#### Assignment:
The entries follow. Copy every line in which "dette" appears.

#### Material shown:

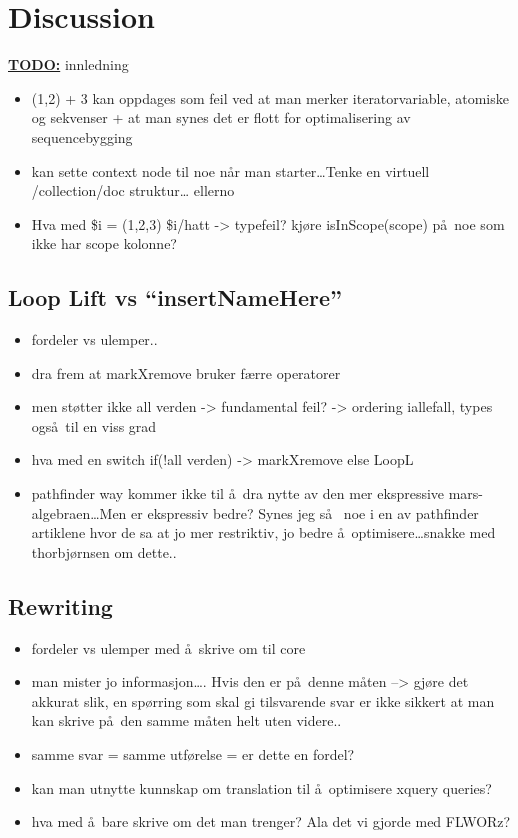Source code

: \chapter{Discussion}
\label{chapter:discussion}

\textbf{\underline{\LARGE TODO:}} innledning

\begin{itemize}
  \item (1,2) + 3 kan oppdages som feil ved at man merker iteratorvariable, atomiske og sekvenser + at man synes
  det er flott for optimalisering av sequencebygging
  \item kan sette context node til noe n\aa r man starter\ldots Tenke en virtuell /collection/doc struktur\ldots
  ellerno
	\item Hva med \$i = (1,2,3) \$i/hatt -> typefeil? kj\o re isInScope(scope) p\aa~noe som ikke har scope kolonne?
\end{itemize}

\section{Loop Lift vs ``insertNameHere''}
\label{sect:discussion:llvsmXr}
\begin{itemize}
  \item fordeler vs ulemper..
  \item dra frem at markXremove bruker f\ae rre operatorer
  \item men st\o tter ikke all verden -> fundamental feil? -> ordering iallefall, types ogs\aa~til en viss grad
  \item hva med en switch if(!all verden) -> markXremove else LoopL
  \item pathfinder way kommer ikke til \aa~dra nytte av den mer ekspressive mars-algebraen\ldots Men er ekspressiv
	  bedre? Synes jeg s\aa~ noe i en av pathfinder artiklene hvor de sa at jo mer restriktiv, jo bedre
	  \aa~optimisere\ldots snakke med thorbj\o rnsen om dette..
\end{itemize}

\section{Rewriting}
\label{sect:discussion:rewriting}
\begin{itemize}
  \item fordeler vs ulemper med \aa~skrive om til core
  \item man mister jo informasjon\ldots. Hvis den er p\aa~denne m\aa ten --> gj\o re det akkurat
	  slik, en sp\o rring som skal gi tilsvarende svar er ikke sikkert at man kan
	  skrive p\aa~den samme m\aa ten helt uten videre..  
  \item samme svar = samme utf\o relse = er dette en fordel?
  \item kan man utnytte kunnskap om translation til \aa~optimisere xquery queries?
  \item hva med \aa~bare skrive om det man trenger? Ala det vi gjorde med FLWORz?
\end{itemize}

...

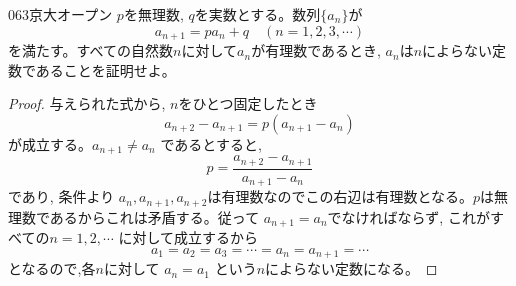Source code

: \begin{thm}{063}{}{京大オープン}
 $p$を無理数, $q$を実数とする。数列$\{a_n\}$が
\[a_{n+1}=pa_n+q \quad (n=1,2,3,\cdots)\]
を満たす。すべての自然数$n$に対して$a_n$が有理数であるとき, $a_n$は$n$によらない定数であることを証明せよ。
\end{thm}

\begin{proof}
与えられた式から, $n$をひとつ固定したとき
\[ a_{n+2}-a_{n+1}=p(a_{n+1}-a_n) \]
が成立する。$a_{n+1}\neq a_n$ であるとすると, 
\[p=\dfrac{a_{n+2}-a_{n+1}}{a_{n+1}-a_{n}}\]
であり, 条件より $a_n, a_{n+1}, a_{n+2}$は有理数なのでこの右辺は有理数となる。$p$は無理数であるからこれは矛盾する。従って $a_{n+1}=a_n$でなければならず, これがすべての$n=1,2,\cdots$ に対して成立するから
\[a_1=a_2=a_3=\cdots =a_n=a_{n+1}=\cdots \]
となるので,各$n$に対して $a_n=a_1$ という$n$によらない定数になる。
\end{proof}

#### Solution to this problem:
	  \aa~optimisere\ldots snakke med thorbj\o rnsen om dette..
  \item samme svar = samme utf\o relse = er dette en fordel?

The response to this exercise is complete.